On Sunday he drew on one National MP, Simon O’Connor, celebrating the Roe v Wade decision in the United States that would undo women’s rights around abortion.
He harked back to when Michael Woodhouse was photographed with a toilet seat that had the face of his Dunedin opponent, then Labour MP Clare Curran, on it.
Hipkins jumped on New Zealand First’s fascination with talking about toilets and stigmatising the trans community.
He pointed to the race-based rhetoric thrown at the Pacific community in the past week by Act leader David Seymour when he implied blowing up the Ministry of Pacific Peoples would be a good thing.
Hipkins framed the whole speech as giving New Zealanders certainty, by ruling out New Zealand First, as well as National and Act, and ruling in the Greens and Te Pāti Māori.
None of those things is shocking but that wasn’t the point of his speech.
His objective was to point to the differences between National and Labour and what their respective left and right governments would stand for, at a time when the two major parties are consistently putting out policy the other side agrees with.
A grand coalition obviously isn’t on the cards and Hipkins has pounced on the fact the centre might be where he’s fighting with Luxon, but what he and his likely coalition partners stand for is what could swing a win in their favour, or not.
Hipkins is now set on targeting the social conservatism of the National Party in the form of Luxon, O’Connor, and a raft of current MPs who have previously voted against women’s rights, gay rights, and targeted policy like Māori wards in local government.
That’s where Labour is looking to sweep up some votes, particularly the sizeable female swing vote, which traditionally takes greater notice of those types of issues.
Luxon knows women fled National at the 2020 election to vote for Ardern and he needs to try lure them back.
His deputy Nicola Willis is doing the grunt work there as Luxon's personal and well-established position on abortion rights acts as a roadblock.
Luxon can say he won’t make any changes in that legislative department until he’s blue in the face, as he did on Sunday afternoon, but Hipkins has identified it as a weak spot to keep hammering.
Asked whether National would rule New Zealand First in or out, Luxon refused to go there, saying it was a hypothetical given they aren’t in Parliament or consistently polling above the five percent threshold.
With Winston Peters’ party starting to nudge into winnable territory in more recent polls, Luxon is running out of time with that excuse.
Hipkins has made it clear what he believes a centre-right government (with or without New Zealand First) would mean for the country.

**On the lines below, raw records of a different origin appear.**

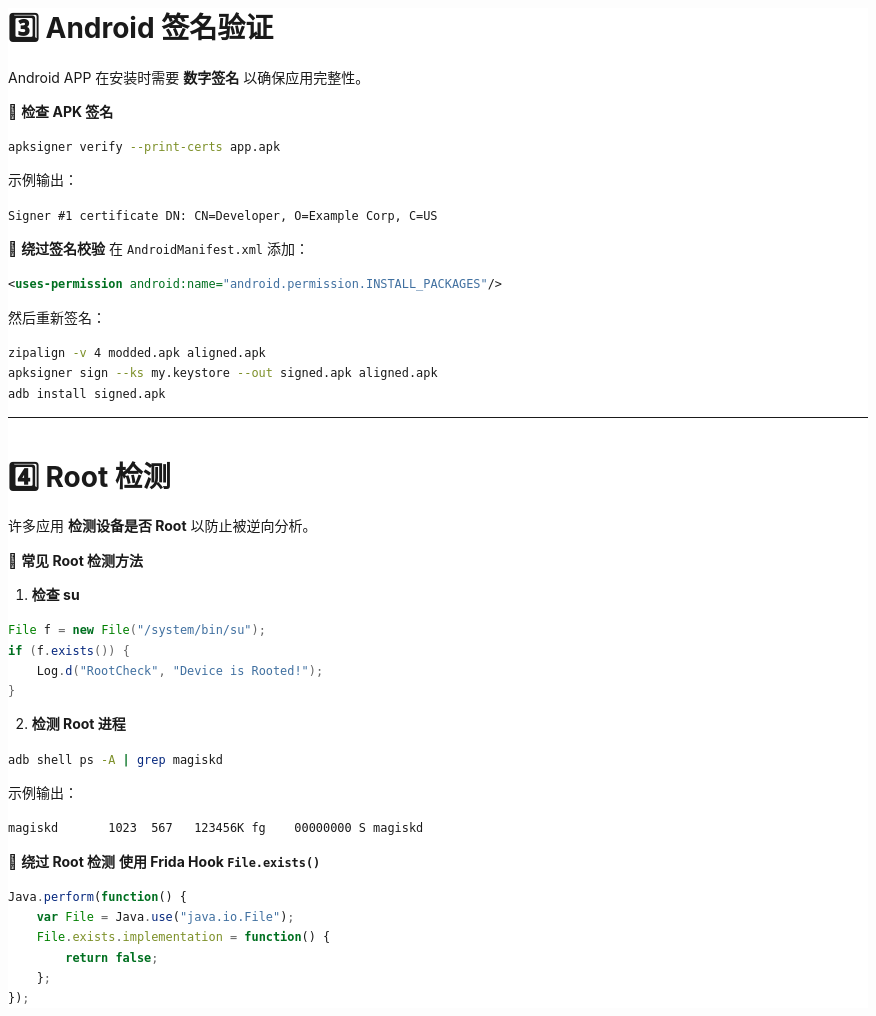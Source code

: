 
# **3️⃣ Android 签名验证**
Android APP 在安装时需要 **数字签名** 以确保应用完整性。

📌 **检查 APK 签名**
```bash
apksigner verify --print-certs app.apk
```
示例输出：
```
Signer #1 certificate DN: CN=Developer, O=Example Corp, C=US
```
📌 **绕过签名校验**
在 `AndroidManifest.xml` 添加：
```xml
<uses-permission android:name="android.permission.INSTALL_PACKAGES"/>
```
然后重新签名：
```bash
zipalign -v 4 modded.apk aligned.apk
apksigner sign --ks my.keystore --out signed.apk aligned.apk
adb install signed.apk
```

---

# **4️⃣ Root 检测**
许多应用 **检测设备是否 Root** 以防止被逆向分析。

📌 **常见 Root 检测方法**
1. **检查 su**
```java
File f = new File("/system/bin/su");
if (f.exists()) {
    Log.d("RootCheck", "Device is Rooted!");
}
```

2. **检测 Root 进程**
```bash
adb shell ps -A | grep magiskd
```
示例输出：
```
magiskd       1023  567   123456K fg    00000000 S magiskd
```

📌 **绕过 Root 检测**
**使用 Frida Hook `File.exists()`**
```js
Java.perform(function() {
    var File = Java.use("java.io.File");
    File.exists.implementation = function() {
        return false;
    };
});
```
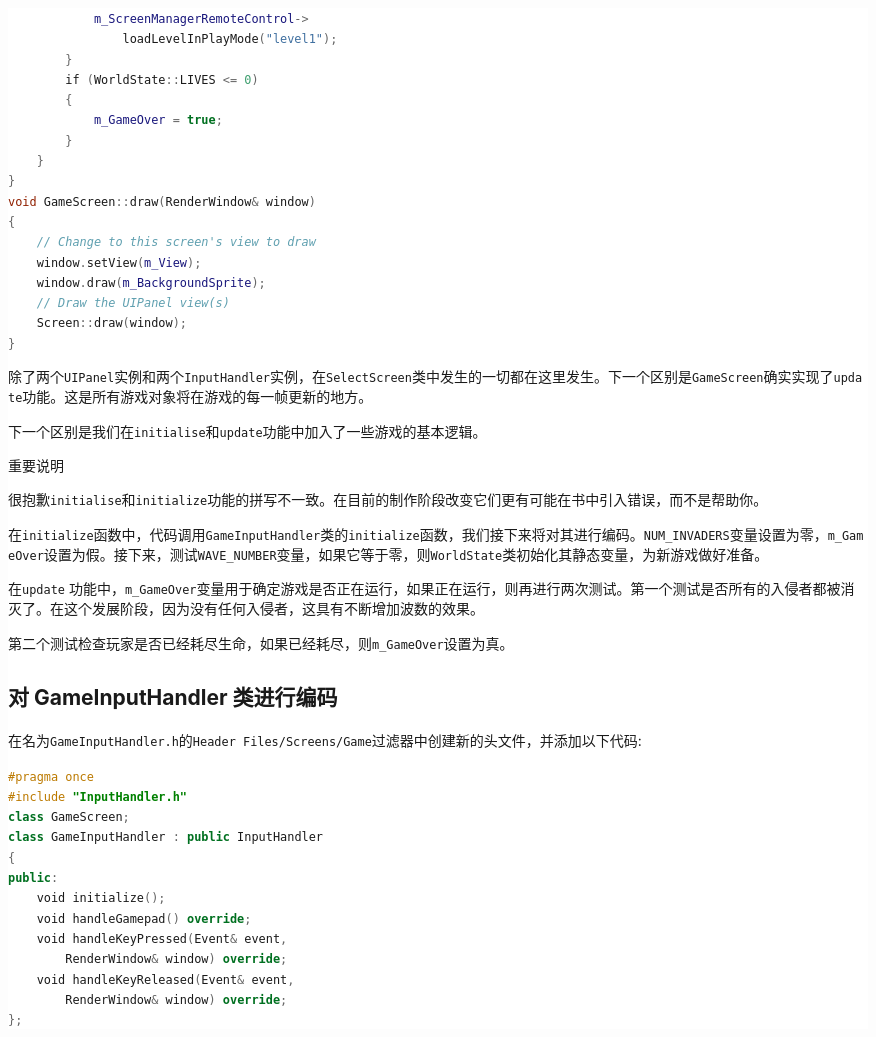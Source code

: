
 ```cpp
            m_ScreenManagerRemoteControl->
                loadLevelInPlayMode("level1");
        }
        if (WorldState::LIVES <= 0)
        {
            m_GameOver = true;
        }
    }
}
void GameScreen::draw(RenderWindow& window)
{
    // Change to this screen's view to draw
    window.setView(m_View);
    window.draw(m_BackgroundSprite);
    // Draw the UIPanel view(s)
    Screen::draw(window);
}
```

除了两个`UIPanel`实例和两个`InputHandler`实例，在`SelectScreen`类中发生的一切都在这里发生。下一个区别是`GameScreen`确实实现了`update`功能。这是所有游戏对象将在游戏的每一帧更新的地方。

下一个区别是我们在`initialise`和`update`功能中加入了一些游戏的基本逻辑。

重要说明

很抱歉`initialise`和`initialize`功能的拼写不一致。在目前的制作阶段改变它们更有可能在书中引入错误，而不是帮助你。

在`initialize`函数中，代码调用`GameInputHandler`类的`initialize`函数，我们接下来将对其进行编码。`NUM_INVADERS`变量设置为零，`m_GameOver`设置为假。接下来，测试`WAVE_NUMBER`变量，如果它等于零，则`WorldState`类初始化其静态变量，为新游戏做好准备。

在`update` 功能中，`m_GameOver`变量用于确定游戏是否正在运行，如果正在运行，则再进行两次测试。第一个测试是否所有的入侵者都被消灭了。在这个发展阶段，因为没有任何入侵者，这具有不断增加波数的效果。

第二个测试检查玩家是否已经耗尽生命，如果已经耗尽，则`m_GameOver`设置为真。

## 对 GameInputHandler 类进行编码

在名为`GameInputHandler.h`的`Header Files/Screens/Game`过滤器中创建新的头文件，并添加以下代码:

```cpp
#pragma once
#include "InputHandler.h"
class GameScreen;
class GameInputHandler : public InputHandler
{
public:
    void initialize();
    void handleGamepad() override;
    void handleKeyPressed(Event& event,
        RenderWindow& window) override;
    void handleKeyReleased(Event& event,
        RenderWindow& window) override;
};
```
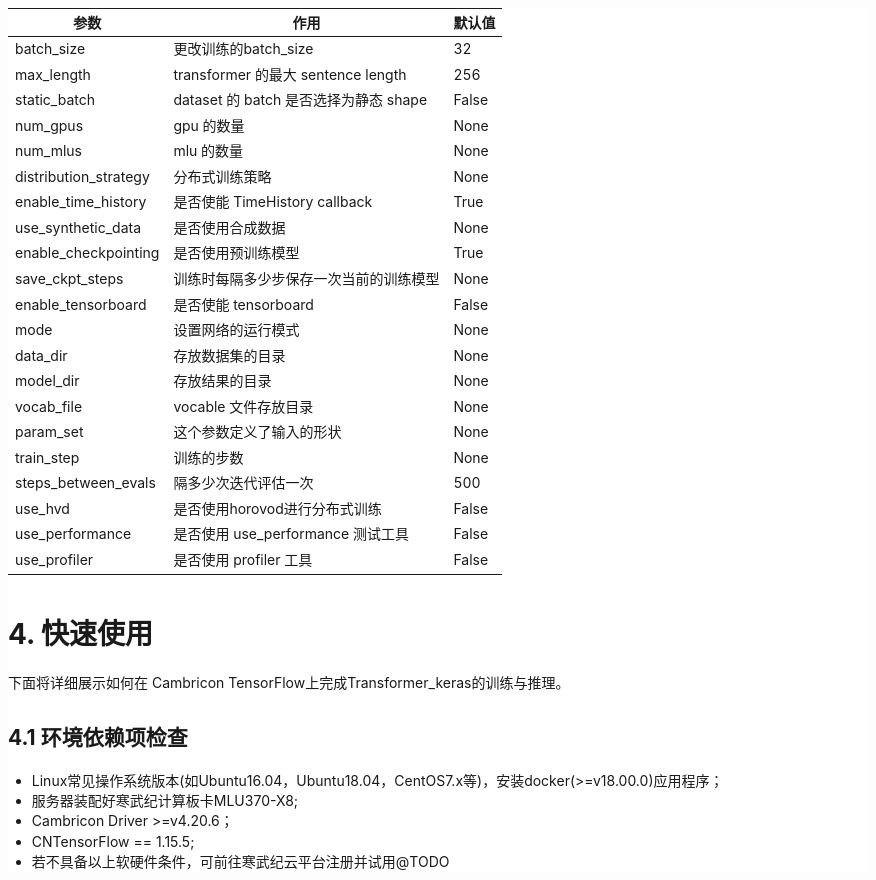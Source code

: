 

| 参数 | 作用 | 默认值 |
|------|------|------|
| batch_size | 更改训练的batch_size | 32 |
| max_length | transformer 的最大 sentence length | 256 |
| static_batch | dataset 的 batch 是否选择为静态 shape | False |
| num_gpus | gpu 的数量 | None |
| num_mlus | mlu 的数量 | None |
| distribution_strategy | 分布式训练策略 | None |
| enable_time_history | 是否使能 TimeHistory callback | True |
| use_synthetic_data | 是否使用合成数据 | None |
| enable_checkpointing | 是否使用预训练模型 | True |
| save_ckpt_steps | 训练时每隔多少步保存一次当前的训练模型 | None |
| enable_tensorboard | 是否使能 tensorboard | False |
| mode | 设置网络的运行模式 | None |
| data_dir | 存放数据集的目录 | None |
| model_dir | 存放结果的目录 | None |
| vocab_file | vocable 文件存放目录 | None |
| param_set | 这个参数定义了输入的形状 | None |
| train_step |  训练的步数 | None |
| steps_between_evals | 隔多少次迭代评估一次 | 500 |
| use_hvd | 是否使用horovod进行分布式训练 | False |
| use_performance | 是否使用 use_performance 测试工具 | False |
| use_profiler | 是否使用 profiler 工具 | False |


# 4. 快速使用
下面将详细展示如何在 Cambricon TensorFlow上完成Transformer_keras的训练与推理。
## 4.1 **环境依赖项检查**
* Linux常见操作系统版本(如Ubuntu16.04，Ubuntu18.04，CentOS7.x等)，安装docker(>=v18.00.0)应用程序；
* 服务器装配好寒武纪计算板卡MLU370-X8;
* Cambricon Driver >=v4.20.6；
* CNTensorFlow == 1.15.5;
* 若不具备以上软硬件条件，可前往寒武纪云平台注册并试用@TODO
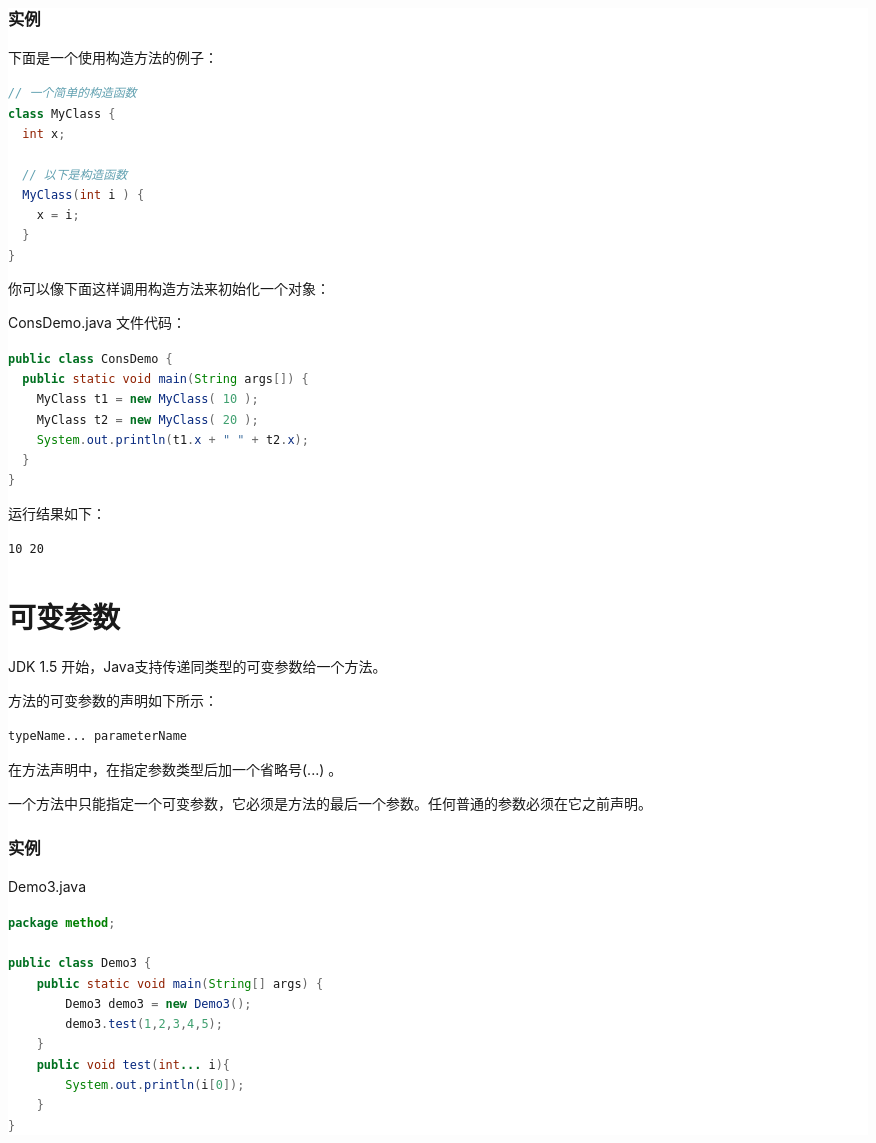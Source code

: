 ### 实例

下面是一个使用构造方法的例子：

```java
// 一个简单的构造函数
class MyClass {
  int x;
 
  // 以下是构造函数
  MyClass(int i ) {
    x = i;
  }
}
```

你可以像下面这样调用构造方法来初始化一个对象：

ConsDemo.java 文件代码：

```java
public class ConsDemo {
  public static void main(String args[]) {
    MyClass t1 = new MyClass( 10 );
    MyClass t2 = new MyClass( 20 );
    System.out.println(t1.x + " " + t2.x);
  }
}
```

运行结果如下：

```
10 20
```

# 可变参数

JDK 1.5 开始，Java支持传递同类型的可变参数给一个方法。

方法的可变参数的声明如下所示：

`typeName... parameterName`

在方法声明中，在指定参数类型后加一个省略号(...) 。

一个方法中只能指定一个可变参数，它必须是方法的最后一个参数。任何普通的参数必须在它之前声明。

### 实例

Demo3.java

```java
package method;

public class Demo3 {
    public static void main(String[] args) {
        Demo3 demo3 = new Demo3();
        demo3.test(1,2,3,4,5);
    }
    public void test(int... i){
        System.out.println(i[0]);
    }
}
```
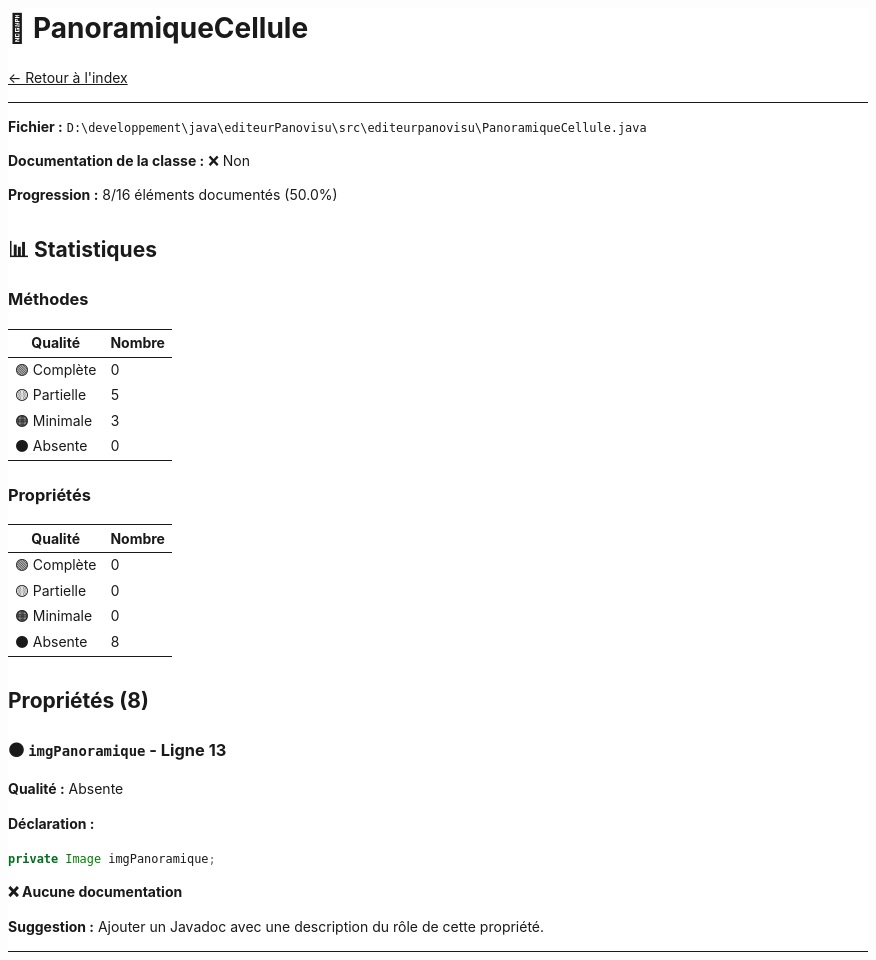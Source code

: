 # 🔶 PanoramiqueCellule

[← Retour à l'index](../ETAT_DOCUMENTATION.md)

---

**Fichier :** `D:\developpement\java\editeurPanovisu\src\editeurpanovisu\PanoramiqueCellule.java`

**Documentation de la classe :** ❌ Non

**Progression :** 8/16 éléments documentés (50.0%)

## 📊 Statistiques

### Méthodes

| Qualité | Nombre |
|---------|--------|
| 🟢 Complète | 0 |
| 🟡 Partielle | 5 |
| 🟠 Minimale | 3 |
| ⚫ Absente | 0 |

### Propriétés

| Qualité | Nombre |
|---------|--------|
| 🟢 Complète | 0 |
| 🟡 Partielle | 0 |
| 🟠 Minimale | 0 |
| ⚫ Absente | 8 |

## Propriétés (8)

### ⚫ `imgPanoramique` - Ligne 13

**Qualité :** Absente

**Déclaration :**
```java
private Image imgPanoramique;
```

**❌ Aucune documentation**

**Suggestion :** Ajouter un Javadoc avec une description du rôle de cette propriété.

---
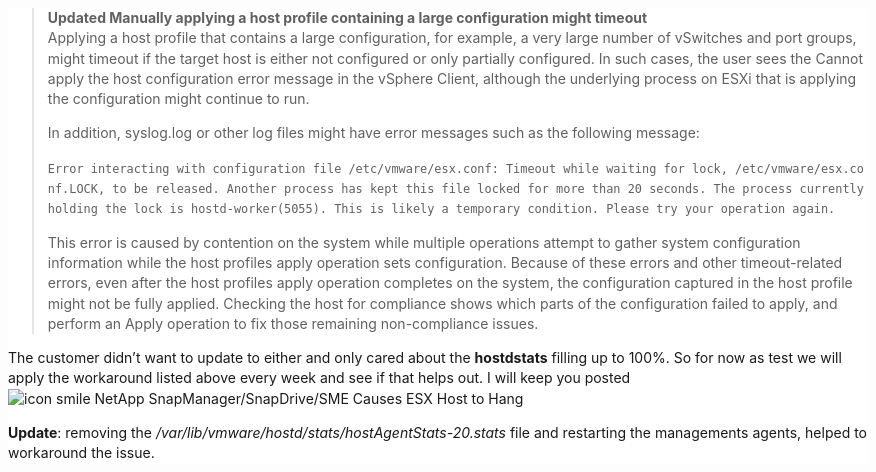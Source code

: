 > **Updated Manually applying a host profile containing a large configuration might timeout**  
> Applying a host profile that contains a large configuration, for example, a very large number of vSwitches and port groups, might timeout if the target host is either not configured or only partially configured. In such cases, the user sees the Cannot apply the host configuration error message in the vSphere Client, although the underlying process on ESXi that is applying the configuration might continue to run.
> 
> In addition, syslog.log or other log files might have error messages such as the following message:
> 
>     Error interacting with configuration file /etc/vmware/esx.conf: Timeout while waiting for lock, /etc/vmware/esx.conf.LOCK, to be released. Another process has kept this file locked for more than 20 seconds. The process currently holding the lock is hostd-worker(5055). This is likely a temporary condition. Please try your operation again.
>     
> 
> This error is caused by contention on the system while multiple operations attempt to gather system configuration information while the host profiles apply operation sets configuration. Because of these errors and other timeout-related errors, even after the host profiles apply operation completes on the system, the configuration captured in the host profile might not be fully applied. Checking the host for compliance shows which parts of the configuration failed to apply, and perform an Apply operation to fix those remaining non-compliance issues.

The customer didn&#8217;t want to update to either and only cared about the **hostdstats** filling up to 100%. So for now as test we will apply the workaround listed above every week and see if that helps out. I will keep you posted <img src="http://virtuallyhyper.com/wp-includes/images/smilies/icon_smile.gif" alt="icon smile NetApp SnapManager/SnapDrive/SME Causes ESX Host to Hang" class="wp-smiley" title="NetApp SnapManager/SnapDrive/SME Causes ESX Host to Hang" /> 

**Update**: removing the */var/lib/vmware/hostd/stats/hostAgentStats-20.stats* file and restarting the managements agents, helped to workaround the issue.

<p class="wp-flattr-button">
  <a class="FlattrButton" style="display:none;" href="http://virtuallyhyper.com/2012/03/netapp-snapmanagersnapdrivesme-causes-esx-host-to-hang/" title=" NetApp SnapManager/SnapDrive/SME Causes ESX Host to Hang" rev="flattr;uid:virtuallyhyper;language:en_GB;category:text;tags:SnapManager SMVI Exchange VSS SME SnapDrive NetApp,blog;button:compact;">I had a customer use the following setup/versioning: VMware NetApp Windows ESXi 4.1U1 Data OnTap 8.01P5 W2K8 ENT. SP2 64bit vCenter 4.1 SME 6.0P2 OS is vmdk SnapDrive 6.3P2 Exchange...</a>
</p>
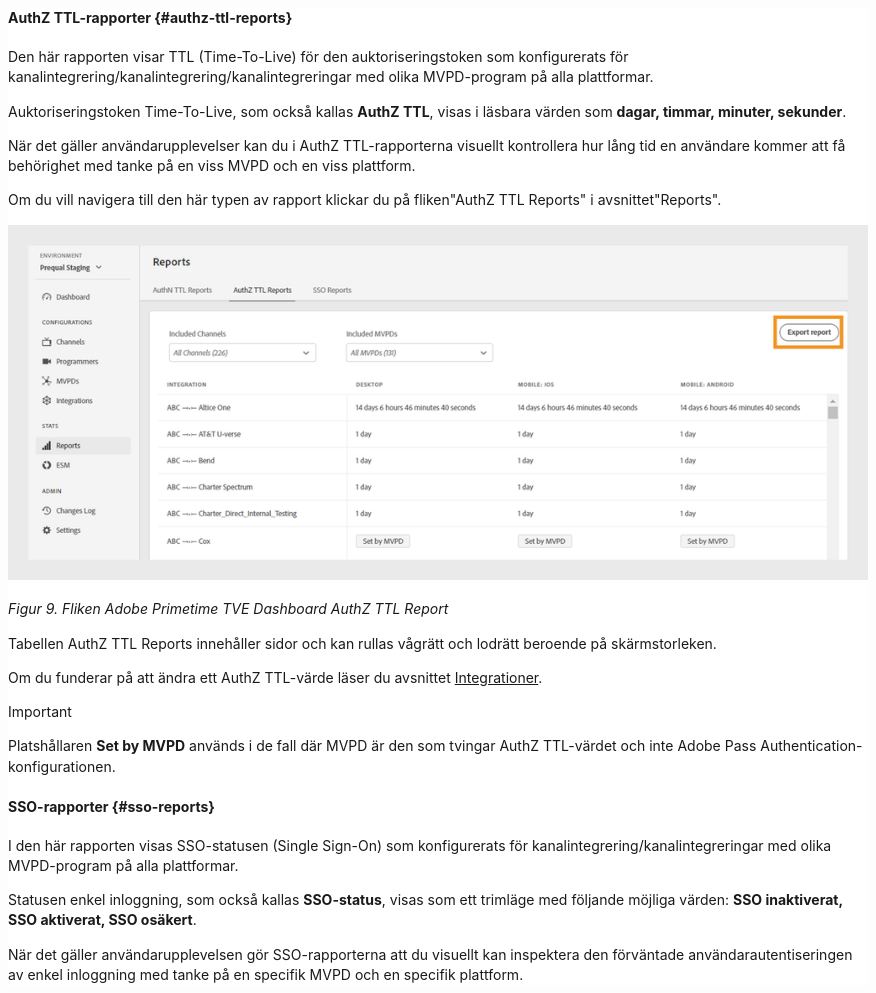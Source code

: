 
#### AuthZ TTL-rapporter {#authz-ttl-reports}

Den här rapporten visar TTL (Time-To-Live) för den auktoriseringstoken som konfigurerats för kanalintegrering/kanalintegrering/kanalintegreringar med olika MVPD-program på alla plattformar.

Auktoriseringstoken Time-To-Live, som också kallas **AuthZ TTL**, visas i läsbara värden som **dagar, timmar, minuter, sekunder**.

När det gäller användarupplevelser kan du i AuthZ TTL-rapporterna visuellt kontrollera hur lång tid en användare kommer att få behörighet med tanke på en viss MVPD och en viss plattform.

Om du vill navigera till den här typen av rapport klickar du på fliken&quot;AuthZ TTL Reports&quot; i avsnittet&quot;Reports&quot;.

![AuthZ TTL-rapporter](../../../assets/tve-dashboard/new-tve-dashboard/reports/reports-authz-ttl-export-button.png)

*Figur 9. Fliken Adobe Primetime TVE Dashboard AuthZ TTL Report*

Tabellen AuthZ TTL Reports innehåller sidor och kan rullas vågrätt och lodrätt beroende på skärmstorleken.

Om du funderar på att ändra ett AuthZ TTL-värde läser du avsnittet [Integrationer](#tve-db-integrations-sec).

>[!IMPORTANT]
>Platshållaren **Set by MVPD** används i de fall där MVPD är den som tvingar AuthZ TTL-värdet och inte Adobe Pass Authentication-konfigurationen.


#### SSO-rapporter {#sso-reports}

I den här rapporten visas SSO-statusen (Single Sign-On) som konfigurerats för kanalintegrering/kanalintegreringar med olika MVPD-program på alla plattformar.

Statusen enkel inloggning, som också kallas **SSO-status**, visas som ett trimläge med följande möjliga värden: **SSO inaktiverat, SSO aktiverat, SSO osäkert**.

När det gäller användarupplevelsen gör SSO-rapporterna att du visuellt kan inspektera den förväntade användarautentiseringen av enkel inloggning med tanke på en specifik MVPD och en specifik plattform.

“It would not be good for a large segment of New Zealand society, that includes our rainbow community, it includes our Māori and Pacific people and includes those on low incomes, those who are relying on investment in our public services – our health, our housing, our education.
“I think a change of government would be bad for all of those people,” Hipkins said.
Those sorts of accusations require policy to back-up the rhetoric and when asked what he had for the trans community, for example, he demurred saying that would be for later in the campaign.
The shape of Labour’s campaign, and ruling out NZ First, is clearly a Hipkins view of the world, with the party’s caucus only consulted on Sunday morning just ahead of his speech.
With 20 or more MPs currently staring down the barrel of being turfed out of Parliament they’re relying on Hipkins steadying the ship and saving some of them after a disastrous 1News-Verian poll last week.
If this doesn’t work, the divisiveness he blames other parties for inflaming might start seeping into his own caucus.